Stored items from a collection
· · · · ·
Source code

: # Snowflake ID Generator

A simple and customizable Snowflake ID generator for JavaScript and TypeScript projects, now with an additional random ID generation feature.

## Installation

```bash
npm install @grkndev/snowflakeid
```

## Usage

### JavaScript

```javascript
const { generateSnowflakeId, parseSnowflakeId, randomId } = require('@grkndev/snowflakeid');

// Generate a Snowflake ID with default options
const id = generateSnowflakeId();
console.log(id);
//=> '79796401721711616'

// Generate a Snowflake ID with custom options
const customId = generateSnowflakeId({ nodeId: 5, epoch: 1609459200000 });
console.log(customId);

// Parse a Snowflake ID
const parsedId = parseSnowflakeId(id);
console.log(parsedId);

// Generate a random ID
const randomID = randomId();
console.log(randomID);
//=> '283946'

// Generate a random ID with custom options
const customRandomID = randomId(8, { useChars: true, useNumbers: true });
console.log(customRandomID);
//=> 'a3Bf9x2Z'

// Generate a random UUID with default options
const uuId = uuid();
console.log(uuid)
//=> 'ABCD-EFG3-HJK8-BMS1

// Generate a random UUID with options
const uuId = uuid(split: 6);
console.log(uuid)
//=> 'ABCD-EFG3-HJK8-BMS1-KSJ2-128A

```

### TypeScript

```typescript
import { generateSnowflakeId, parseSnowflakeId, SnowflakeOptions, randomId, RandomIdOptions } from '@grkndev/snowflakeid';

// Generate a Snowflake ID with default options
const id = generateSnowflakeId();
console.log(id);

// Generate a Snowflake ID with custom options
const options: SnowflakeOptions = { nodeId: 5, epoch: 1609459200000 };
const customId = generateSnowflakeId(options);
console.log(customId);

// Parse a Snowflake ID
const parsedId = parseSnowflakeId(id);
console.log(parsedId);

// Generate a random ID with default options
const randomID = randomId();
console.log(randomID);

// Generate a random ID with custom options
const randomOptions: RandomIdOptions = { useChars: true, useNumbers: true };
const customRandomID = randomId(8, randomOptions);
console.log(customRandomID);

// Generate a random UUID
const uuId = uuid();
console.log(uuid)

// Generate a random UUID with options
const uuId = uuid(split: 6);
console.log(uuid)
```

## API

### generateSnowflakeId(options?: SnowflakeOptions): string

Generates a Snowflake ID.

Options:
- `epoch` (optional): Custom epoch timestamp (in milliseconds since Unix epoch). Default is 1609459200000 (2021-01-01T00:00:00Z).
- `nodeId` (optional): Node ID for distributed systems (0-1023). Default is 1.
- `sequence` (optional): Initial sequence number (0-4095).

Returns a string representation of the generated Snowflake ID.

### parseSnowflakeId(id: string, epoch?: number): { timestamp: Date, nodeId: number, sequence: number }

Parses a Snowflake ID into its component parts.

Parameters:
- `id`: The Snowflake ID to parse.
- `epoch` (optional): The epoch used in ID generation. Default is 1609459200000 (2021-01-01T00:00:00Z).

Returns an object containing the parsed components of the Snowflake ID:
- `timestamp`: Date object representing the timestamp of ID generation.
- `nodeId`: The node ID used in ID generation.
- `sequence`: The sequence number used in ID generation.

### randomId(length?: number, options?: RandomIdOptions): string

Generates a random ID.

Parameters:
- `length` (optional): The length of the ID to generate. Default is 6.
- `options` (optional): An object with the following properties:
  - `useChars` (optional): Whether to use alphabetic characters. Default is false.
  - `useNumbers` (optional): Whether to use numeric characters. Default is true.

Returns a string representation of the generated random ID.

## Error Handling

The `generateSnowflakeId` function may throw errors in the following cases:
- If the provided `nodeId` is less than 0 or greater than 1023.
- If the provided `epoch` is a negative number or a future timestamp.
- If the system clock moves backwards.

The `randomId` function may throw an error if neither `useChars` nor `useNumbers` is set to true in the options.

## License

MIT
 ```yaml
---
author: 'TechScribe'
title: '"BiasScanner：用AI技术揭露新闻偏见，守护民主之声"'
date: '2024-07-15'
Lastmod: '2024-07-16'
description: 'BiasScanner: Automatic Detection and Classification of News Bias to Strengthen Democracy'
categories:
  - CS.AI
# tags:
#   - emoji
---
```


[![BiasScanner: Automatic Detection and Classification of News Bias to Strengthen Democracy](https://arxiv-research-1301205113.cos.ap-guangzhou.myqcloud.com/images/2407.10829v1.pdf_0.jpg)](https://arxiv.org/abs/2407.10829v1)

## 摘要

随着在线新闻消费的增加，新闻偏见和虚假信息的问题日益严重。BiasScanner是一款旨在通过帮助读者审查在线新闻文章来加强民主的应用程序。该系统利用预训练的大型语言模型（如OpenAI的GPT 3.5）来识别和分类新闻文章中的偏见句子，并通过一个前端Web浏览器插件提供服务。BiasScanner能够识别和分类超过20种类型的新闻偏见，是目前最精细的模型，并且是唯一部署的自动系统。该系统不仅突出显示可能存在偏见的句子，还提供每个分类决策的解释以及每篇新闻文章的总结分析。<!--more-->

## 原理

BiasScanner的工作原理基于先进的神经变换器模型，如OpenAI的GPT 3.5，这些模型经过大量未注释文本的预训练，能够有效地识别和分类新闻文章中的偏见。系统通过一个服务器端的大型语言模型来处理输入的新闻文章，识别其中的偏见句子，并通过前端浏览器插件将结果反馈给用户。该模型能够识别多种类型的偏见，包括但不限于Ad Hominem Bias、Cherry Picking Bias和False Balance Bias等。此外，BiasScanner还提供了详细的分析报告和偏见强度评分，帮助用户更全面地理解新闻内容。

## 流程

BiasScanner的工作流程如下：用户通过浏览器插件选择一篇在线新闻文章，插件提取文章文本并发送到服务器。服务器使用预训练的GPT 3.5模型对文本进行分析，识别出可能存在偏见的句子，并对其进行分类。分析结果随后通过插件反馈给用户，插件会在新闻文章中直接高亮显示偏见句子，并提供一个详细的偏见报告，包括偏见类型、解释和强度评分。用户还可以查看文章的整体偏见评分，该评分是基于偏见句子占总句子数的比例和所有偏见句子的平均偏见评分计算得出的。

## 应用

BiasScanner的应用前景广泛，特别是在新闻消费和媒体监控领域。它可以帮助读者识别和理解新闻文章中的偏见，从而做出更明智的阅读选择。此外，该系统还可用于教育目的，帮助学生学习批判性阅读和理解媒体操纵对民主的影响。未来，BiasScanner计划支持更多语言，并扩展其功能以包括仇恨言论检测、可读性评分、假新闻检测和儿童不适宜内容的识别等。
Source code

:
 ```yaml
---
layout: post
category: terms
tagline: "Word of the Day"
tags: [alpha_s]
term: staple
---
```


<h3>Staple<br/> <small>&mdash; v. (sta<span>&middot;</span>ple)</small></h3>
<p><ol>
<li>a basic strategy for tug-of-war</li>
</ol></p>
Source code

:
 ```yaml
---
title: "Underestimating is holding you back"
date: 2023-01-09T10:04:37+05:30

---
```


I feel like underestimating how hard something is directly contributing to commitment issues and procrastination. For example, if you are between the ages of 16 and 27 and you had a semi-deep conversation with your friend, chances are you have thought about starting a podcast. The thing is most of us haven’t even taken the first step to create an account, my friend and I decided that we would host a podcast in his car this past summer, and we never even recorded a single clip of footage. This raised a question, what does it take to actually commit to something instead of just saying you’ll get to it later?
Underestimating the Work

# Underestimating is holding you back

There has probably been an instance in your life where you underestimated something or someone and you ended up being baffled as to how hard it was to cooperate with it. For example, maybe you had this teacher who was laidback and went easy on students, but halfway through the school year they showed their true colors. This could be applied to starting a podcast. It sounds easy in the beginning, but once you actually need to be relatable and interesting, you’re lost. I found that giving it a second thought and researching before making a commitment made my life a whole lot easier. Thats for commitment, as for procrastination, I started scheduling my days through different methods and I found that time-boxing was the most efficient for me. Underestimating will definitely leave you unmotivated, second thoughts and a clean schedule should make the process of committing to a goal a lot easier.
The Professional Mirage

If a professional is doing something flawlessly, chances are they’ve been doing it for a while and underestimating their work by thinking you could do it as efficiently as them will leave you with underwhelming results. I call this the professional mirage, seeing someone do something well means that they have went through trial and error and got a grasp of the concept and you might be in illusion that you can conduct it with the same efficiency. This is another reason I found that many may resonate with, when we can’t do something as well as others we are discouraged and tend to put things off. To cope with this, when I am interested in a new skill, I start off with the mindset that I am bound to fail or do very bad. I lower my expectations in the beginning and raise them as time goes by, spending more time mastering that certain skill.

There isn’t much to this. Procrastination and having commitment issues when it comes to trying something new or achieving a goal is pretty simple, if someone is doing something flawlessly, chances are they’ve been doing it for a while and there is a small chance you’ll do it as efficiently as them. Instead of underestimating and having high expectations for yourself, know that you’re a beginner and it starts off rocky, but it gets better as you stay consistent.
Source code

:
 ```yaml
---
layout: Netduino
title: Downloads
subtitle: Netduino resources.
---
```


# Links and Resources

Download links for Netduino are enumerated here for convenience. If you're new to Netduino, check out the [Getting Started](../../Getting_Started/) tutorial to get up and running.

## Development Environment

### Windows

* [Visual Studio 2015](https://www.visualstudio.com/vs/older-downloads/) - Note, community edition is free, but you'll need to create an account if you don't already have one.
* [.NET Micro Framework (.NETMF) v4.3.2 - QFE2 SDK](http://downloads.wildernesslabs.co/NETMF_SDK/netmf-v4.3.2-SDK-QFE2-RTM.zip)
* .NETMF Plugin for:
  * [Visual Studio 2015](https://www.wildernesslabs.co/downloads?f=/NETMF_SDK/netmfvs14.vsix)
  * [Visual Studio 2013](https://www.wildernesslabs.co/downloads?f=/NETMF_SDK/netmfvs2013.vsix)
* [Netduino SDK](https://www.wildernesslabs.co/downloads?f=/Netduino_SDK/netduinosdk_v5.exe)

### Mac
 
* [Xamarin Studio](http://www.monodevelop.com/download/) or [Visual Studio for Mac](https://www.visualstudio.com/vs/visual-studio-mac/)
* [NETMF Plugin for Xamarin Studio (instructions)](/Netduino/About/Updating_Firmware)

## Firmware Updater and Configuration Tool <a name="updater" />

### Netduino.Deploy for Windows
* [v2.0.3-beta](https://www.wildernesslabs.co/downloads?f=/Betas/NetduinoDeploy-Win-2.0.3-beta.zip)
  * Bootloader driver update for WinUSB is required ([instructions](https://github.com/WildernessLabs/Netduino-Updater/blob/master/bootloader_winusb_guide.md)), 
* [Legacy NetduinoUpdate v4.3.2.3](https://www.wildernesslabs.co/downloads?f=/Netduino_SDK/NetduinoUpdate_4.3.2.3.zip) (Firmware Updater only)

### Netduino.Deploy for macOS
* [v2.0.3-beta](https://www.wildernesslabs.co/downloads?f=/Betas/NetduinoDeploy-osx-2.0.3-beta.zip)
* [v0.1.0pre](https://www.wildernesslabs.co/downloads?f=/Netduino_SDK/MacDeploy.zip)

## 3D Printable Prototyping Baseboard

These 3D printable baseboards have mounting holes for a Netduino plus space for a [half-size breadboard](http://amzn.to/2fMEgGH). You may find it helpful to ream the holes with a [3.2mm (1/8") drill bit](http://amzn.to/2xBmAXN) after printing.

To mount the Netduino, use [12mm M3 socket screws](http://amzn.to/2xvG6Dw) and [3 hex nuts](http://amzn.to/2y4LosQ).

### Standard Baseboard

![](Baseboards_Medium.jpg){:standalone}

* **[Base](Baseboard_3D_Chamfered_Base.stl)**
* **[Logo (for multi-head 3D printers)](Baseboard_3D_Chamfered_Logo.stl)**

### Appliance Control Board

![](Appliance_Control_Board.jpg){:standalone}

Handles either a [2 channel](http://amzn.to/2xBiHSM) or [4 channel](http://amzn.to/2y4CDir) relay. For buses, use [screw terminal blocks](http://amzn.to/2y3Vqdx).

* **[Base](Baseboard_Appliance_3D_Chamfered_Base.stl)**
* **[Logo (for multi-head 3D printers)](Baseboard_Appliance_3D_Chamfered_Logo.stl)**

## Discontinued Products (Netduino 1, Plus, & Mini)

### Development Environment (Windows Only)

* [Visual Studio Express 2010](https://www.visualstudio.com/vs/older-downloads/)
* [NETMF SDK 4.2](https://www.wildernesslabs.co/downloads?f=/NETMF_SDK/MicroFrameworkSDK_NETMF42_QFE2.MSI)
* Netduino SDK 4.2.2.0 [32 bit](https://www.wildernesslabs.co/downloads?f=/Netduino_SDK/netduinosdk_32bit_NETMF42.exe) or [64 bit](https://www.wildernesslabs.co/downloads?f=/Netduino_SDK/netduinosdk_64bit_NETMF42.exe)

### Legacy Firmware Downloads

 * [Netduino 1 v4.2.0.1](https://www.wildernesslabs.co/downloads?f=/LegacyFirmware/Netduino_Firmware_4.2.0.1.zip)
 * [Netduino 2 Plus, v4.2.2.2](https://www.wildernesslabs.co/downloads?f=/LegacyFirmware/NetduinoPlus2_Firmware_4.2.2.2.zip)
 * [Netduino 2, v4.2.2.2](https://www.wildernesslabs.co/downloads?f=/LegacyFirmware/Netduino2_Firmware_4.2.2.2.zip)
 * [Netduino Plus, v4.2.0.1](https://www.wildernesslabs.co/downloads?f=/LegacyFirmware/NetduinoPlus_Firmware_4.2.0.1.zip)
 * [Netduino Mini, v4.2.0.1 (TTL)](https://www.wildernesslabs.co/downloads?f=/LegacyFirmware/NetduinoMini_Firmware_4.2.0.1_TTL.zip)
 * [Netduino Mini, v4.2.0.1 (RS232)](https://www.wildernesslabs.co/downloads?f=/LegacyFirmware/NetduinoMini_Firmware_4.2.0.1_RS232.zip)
· · · · ·
WHAT TO PRODUCE: Reproduce only the lines above spanning from the line containing "number, sequence: number" through the line containing "number used in ID generation.", word for word.

COMPLETED EXERCISE:
### parseSnowflakeId(id: string, epoch?: number): { timestamp: Date, nodeId: number, sequence: number }

Parses a Snowflake ID into its component parts.

Parameters:
- `id`: The Snowflake ID to parse.
- `epoch` (optional): The epoch used in ID generation. Default is 1609459200000 (2021-01-01T00:00:00Z).

Returns an object containing the parsed components of the Snowflake ID:
- `timestamp`: Date object representing the timestamp of ID generation.
- `nodeId`: The node ID used in ID generation.
- `sequence`: The sequence number used in ID generation.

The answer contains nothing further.